* [TASK DETAILS]: Within these entries, how many lines contain the word "creating"? Answer with the number alone.

Data entries
=-=-=-=-=

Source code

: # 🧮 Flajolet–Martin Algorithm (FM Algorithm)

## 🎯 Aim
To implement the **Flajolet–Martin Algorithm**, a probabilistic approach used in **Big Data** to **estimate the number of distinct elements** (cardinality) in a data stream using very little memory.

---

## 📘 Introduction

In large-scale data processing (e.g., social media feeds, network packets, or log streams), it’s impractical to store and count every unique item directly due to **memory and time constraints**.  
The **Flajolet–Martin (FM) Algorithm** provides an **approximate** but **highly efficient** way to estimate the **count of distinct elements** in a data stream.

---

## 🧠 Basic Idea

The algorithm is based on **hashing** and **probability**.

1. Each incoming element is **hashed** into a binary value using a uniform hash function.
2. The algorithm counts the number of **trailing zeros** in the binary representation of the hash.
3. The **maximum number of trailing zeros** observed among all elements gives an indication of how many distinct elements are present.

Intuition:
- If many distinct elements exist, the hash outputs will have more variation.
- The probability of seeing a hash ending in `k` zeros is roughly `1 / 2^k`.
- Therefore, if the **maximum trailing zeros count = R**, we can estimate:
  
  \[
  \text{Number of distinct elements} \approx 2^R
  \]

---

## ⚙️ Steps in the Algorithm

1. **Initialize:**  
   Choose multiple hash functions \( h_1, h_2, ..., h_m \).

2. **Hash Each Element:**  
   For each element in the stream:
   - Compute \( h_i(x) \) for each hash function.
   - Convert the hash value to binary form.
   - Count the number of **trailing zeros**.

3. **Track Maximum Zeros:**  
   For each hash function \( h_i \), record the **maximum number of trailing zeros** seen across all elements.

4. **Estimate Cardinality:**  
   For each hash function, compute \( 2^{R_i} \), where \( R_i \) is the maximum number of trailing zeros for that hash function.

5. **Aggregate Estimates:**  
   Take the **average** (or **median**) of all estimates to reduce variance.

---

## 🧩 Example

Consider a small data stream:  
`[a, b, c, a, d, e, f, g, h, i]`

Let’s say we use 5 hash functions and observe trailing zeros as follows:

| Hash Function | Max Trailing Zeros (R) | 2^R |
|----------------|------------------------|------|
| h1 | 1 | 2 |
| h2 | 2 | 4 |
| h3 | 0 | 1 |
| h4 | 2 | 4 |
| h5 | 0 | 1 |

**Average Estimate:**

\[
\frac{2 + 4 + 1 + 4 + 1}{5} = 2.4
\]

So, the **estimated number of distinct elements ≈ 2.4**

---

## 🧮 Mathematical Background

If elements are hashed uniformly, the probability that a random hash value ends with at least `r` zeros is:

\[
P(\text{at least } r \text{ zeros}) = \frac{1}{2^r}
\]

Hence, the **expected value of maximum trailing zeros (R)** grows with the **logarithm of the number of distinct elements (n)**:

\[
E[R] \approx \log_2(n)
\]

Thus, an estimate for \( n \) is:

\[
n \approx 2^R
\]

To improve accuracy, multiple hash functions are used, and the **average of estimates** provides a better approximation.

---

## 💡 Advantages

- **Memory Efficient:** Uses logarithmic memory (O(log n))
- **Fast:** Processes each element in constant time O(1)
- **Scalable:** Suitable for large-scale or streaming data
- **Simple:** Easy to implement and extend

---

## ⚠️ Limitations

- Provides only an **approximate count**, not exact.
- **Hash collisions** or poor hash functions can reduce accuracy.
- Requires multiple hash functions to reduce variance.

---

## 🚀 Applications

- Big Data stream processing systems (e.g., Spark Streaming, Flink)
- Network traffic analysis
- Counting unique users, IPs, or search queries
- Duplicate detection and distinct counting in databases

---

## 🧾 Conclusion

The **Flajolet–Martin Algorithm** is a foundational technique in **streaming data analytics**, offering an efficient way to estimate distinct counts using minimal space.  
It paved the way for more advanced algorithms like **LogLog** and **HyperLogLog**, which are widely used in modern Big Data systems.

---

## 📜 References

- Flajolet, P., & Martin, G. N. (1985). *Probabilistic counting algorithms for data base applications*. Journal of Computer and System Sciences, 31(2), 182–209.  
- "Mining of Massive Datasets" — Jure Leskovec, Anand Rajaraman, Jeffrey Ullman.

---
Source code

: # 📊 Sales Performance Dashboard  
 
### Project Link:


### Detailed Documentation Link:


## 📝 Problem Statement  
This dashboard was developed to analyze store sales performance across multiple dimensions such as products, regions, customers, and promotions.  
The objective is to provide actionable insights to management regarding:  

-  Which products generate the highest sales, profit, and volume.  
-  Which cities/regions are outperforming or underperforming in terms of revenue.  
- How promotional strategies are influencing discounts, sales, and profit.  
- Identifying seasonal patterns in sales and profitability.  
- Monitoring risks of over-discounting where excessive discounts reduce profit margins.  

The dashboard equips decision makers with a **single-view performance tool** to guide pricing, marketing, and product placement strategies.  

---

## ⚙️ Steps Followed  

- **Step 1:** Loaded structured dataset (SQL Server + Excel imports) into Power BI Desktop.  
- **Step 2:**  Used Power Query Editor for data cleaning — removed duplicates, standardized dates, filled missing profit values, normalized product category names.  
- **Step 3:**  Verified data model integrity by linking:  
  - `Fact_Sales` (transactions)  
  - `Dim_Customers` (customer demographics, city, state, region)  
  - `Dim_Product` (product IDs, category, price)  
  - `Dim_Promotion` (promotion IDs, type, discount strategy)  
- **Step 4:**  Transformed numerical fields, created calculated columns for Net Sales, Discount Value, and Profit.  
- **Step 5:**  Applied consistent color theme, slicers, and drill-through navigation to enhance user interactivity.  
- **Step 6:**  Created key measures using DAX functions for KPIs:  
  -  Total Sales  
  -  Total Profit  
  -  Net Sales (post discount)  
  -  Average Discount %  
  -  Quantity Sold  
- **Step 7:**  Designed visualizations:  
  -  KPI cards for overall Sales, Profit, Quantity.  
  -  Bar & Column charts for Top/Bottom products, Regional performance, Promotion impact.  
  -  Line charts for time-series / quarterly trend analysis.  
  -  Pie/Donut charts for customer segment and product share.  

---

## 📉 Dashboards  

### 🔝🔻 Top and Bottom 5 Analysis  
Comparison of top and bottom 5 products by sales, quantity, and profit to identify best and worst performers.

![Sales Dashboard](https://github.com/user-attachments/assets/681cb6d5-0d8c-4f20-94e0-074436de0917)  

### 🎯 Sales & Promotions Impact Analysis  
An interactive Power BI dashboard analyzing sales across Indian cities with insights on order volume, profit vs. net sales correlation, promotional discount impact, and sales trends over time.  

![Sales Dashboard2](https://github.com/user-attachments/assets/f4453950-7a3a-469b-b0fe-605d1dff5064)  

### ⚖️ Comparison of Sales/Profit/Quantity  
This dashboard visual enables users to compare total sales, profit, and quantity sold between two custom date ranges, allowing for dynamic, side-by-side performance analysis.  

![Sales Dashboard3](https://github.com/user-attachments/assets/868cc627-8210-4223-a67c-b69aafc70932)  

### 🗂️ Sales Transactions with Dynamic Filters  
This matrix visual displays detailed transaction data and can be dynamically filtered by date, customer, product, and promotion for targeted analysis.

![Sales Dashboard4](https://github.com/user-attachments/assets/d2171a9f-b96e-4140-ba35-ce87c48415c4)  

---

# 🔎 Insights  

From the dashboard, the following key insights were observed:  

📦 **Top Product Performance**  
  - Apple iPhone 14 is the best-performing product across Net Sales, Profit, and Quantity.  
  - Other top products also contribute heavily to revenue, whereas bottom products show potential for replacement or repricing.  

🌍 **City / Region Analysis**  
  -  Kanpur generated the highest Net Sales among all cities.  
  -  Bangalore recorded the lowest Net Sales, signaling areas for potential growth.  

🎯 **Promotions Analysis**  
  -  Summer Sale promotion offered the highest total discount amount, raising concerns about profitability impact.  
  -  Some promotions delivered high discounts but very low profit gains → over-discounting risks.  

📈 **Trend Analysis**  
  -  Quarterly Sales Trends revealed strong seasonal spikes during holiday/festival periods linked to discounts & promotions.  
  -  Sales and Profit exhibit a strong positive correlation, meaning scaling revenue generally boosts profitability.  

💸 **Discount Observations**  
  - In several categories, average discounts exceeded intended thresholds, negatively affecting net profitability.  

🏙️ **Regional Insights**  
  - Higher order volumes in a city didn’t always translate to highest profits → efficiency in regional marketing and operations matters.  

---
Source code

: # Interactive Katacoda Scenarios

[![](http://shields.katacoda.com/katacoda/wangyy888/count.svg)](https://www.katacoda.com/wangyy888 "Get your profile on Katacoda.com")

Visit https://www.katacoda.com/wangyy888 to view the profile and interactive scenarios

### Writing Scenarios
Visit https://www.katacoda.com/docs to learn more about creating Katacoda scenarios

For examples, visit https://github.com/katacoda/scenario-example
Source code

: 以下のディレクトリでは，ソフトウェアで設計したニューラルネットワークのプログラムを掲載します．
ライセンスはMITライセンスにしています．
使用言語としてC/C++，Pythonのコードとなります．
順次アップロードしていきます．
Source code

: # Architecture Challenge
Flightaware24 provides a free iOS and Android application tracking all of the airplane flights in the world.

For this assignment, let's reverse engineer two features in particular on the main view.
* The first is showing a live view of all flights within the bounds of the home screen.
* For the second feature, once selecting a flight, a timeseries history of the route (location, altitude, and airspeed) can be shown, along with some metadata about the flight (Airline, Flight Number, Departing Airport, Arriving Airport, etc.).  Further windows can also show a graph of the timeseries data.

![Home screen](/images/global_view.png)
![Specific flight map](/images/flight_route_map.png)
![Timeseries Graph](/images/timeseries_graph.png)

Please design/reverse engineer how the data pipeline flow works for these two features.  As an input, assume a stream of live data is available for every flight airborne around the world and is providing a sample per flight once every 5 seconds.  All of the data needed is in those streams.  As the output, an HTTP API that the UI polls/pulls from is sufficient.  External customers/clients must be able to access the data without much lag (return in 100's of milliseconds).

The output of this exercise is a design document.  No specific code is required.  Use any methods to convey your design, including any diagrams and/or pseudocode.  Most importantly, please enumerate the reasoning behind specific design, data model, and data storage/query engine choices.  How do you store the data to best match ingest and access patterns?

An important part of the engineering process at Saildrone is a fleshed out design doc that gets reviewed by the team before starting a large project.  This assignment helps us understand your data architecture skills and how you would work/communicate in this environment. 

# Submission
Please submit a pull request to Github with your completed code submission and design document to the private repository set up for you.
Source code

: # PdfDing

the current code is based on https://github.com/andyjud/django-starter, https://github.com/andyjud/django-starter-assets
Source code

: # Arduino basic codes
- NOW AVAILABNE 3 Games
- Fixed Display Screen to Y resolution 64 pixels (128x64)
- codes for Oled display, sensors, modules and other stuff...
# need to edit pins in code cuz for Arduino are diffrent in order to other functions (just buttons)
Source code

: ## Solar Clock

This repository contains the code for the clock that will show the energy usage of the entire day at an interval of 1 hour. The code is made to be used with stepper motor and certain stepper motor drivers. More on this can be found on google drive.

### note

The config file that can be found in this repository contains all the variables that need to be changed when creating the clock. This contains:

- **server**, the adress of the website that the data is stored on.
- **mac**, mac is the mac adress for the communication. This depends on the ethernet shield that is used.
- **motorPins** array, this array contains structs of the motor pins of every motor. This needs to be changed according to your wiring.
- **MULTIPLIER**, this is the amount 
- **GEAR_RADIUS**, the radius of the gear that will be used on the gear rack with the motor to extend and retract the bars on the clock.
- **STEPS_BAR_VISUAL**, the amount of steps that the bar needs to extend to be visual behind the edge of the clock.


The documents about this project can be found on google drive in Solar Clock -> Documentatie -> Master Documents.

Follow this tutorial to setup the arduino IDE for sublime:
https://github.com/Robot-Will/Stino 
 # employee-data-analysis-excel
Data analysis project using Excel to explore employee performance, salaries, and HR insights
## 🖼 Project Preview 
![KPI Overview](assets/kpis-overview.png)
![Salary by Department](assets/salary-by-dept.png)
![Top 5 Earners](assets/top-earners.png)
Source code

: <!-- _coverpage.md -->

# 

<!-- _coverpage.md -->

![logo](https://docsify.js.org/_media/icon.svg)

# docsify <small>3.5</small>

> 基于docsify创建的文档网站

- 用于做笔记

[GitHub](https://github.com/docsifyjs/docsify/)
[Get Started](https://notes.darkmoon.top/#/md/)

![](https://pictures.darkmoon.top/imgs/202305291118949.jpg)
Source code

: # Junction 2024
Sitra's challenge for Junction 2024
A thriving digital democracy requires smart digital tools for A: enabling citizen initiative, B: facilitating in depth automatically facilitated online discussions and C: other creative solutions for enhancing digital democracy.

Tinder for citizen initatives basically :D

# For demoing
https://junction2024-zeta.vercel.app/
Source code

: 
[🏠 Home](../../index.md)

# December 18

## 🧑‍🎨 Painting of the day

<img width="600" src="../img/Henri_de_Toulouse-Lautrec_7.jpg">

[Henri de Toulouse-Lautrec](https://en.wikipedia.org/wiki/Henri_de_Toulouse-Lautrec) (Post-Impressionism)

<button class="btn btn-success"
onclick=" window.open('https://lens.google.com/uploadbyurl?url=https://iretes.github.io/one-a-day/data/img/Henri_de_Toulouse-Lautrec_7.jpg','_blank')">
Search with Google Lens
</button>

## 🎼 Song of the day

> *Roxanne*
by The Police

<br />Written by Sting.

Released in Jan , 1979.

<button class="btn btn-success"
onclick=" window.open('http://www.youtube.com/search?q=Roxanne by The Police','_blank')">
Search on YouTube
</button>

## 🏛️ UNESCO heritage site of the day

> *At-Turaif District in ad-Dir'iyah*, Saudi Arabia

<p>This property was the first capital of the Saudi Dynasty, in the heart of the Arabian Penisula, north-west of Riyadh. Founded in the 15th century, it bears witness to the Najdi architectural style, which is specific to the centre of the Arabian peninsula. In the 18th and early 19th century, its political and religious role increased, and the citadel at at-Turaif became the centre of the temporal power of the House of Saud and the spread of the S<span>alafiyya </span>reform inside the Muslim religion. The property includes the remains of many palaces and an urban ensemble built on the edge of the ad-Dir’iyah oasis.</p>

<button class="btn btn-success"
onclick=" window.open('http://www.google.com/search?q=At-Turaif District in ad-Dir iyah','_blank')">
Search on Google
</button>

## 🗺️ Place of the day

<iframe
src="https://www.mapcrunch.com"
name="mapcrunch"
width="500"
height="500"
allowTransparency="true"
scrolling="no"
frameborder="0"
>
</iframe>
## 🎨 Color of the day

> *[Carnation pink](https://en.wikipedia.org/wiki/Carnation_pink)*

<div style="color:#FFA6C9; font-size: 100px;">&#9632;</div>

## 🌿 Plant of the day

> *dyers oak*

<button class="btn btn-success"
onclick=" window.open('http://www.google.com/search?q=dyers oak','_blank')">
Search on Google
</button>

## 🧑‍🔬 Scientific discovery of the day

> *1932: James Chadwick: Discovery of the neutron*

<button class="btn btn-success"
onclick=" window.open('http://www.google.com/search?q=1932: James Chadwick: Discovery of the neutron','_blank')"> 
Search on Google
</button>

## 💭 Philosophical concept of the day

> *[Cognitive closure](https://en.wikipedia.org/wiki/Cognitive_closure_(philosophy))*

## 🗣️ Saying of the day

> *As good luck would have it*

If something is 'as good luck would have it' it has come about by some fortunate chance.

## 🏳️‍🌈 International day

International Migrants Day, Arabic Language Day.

=-=-=-=-=

* [ANSWER AREA]: 2